Prävention statt Reparaturmedizin

Sehr viele Erkenntnisse der modernen Präventionsmedizin decken sich mit den Empfehlungen der TEM. Gesunde Ernährung und körperliche Bewegung war zum Beispiel bei Pfarrer Kneipp ein wichtiges Thema. Regina Webersberger: „Natürlich waren moderne Zivilisationsleiden im Mittelalter noch nicht so verbreitet, aber auch Hildegard von Bingen meinte, dass maßloses Essen und Trinken, Zerstörung der Lebensordnung und Emotionen wie Ungeduld und Zorn zu Krankheiten führen können.“

Die TEM erweitert diese Empfehlungen um den individuellen Aspekt, der sich aus der Konstitution und aus der im Moment vorliegenden Säftekonstellation ergibt. „Ich sehe hier eine ganz wichtige Aufgabe, den Patienten mit individuellen Empfehlungen zu einem gesünderen Lebensstil zu motivieren. Denn ich kann auswählen, was passt. Einen Phlegmatiker werde ich nicht für eine Kampfsportart begeistern können, aber für Radfahren sehr wohl“, erklärt Regina Webersberger.

TEM und Schulmedizin

Die TEM bietet einen funktionellen Blick auf das Krankheitsgeschehen, und das kann zur Diagnose und zum Finden einer geeigneten Therapie beitragen. Regina Webersberger: „Die einseitige Fixierung auf körperliche Befunde erfasst nur einen Teil der Krankheitsrealität. Das gezielte Anregen von Selbstheilungskräften und Strategien im Umgang mit Gesundheitsproblemen führt zur Besserung von Beschwerden. Individualisierung der Therapien ist ein großes Schlagwort in der Medizin, in der TEM gehen wir immer von der individuellen Situation des Patienten aus.

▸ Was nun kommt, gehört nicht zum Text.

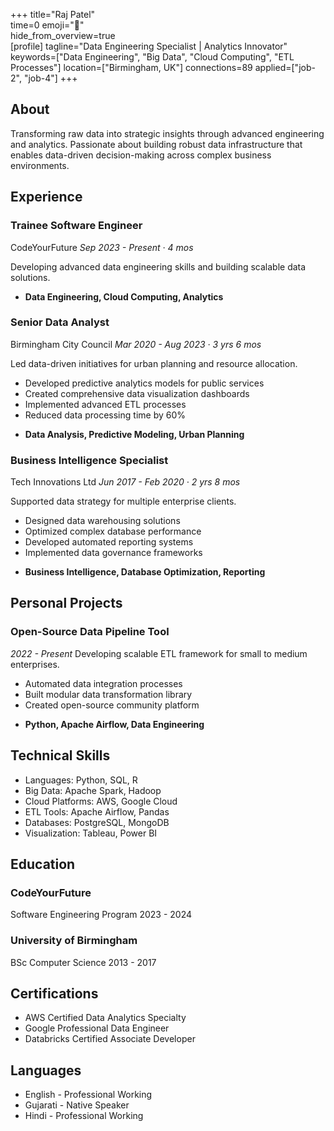 +++ 
title="Raj Patel"  
time=0 
emoji="👤"  
hide_from_overview=true  
[profile] 
tagline="Data Engineering Specialist | Analytics Innovator" 
keywords=["Data Engineering", "Big Data", "Cloud Computing", "ETL Processes"] 
location=["Birmingham, UK"] 
connections=89 
applied=["job-2", "job-4"] 
+++

## About

Transforming raw data into strategic insights through advanced engineering and analytics. Passionate about building robust data infrastructure that enables data-driven decision-making across complex business environments.

## Experience

### Trainee Software Engineer

CodeYourFuture
_Sep 2023 - Present · 4 mos_

Developing advanced data engineering skills and building scalable data solutions.

- **Data Engineering, Cloud Computing, Analytics**

### Senior Data Analyst

Birmingham City Council
_Mar 2020 - Aug 2023 · 3 yrs 6 mos_

Led data-driven initiatives for urban planning and resource allocation.

- Developed predictive analytics models for public services
- Created comprehensive data visualization dashboards
- Implemented advanced ETL processes
- Reduced data processing time by 60%

* **Data Analysis, Predictive Modeling, Urban Planning**

### Business Intelligence Specialist

Tech Innovations Ltd
_Jun 2017 - Feb 2020 · 2 yrs 8 mos_

Supported data strategy for multiple enterprise clients.

- Designed data warehousing solutions
- Optimized complex database performance
- Developed automated reporting systems
- Implemented data governance frameworks

* **Business Intelligence, Database Optimization, Reporting**

## Personal Projects

### Open-Source Data Pipeline Tool

_2022 - Present_
Developing scalable ETL framework for small to medium enterprises.

- Automated data integration processes
- Built modular data transformation library
- Created open-source community platform

* **Python, Apache Airflow, Data Engineering**

## Technical Skills

- Languages: Python, SQL, R
- Big Data: Apache Spark, Hadoop
- Cloud Platforms: AWS, Google Cloud
- ETL Tools: Apache Airflow, Pandas
- Databases: PostgreSQL, MongoDB
- Visualization: Tableau, Power BI

## Education

### CodeYourFuture

Software Engineering Program
2023 - 2024

### University of Birmingham

BSc Computer Science
2013 - 2017

## Certifications

- AWS Certified Data Analytics Specialty
- Google Professional Data Engineer
- Databricks Certified Associate Developer

## Languages

- English - Professional Working
- Gujarati - Native Speaker
- Hindi - Professional Working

Die Eigenverantwortung des Patienten wird gestärkt, denn er wird bei gesundheitsfördernden Entscheidungen unterstützt.“ In den letzten Jahren hat auch unter den Ärzte das Interesse an TEM deutlich zugenommen. In Deutschland gibt es sogar schon eine Abteilung an einem Universitätskrankenhaus in Berlin. Auch in Essen werden naturheilkundliche Therapien in einem stationären Setting bei chronischen Krankheiten angewendet und wissenschaftlich untersucht. In Österreich steht die TEM-Ausbildung noch am Anfang. Vorreiter sind hier die Kurhäuser der Marienschwestern. Auch der Verein TEH (Traditionelle Europäische Heilkunde) will Volksheilwissen vor dem Vergessen bewahren.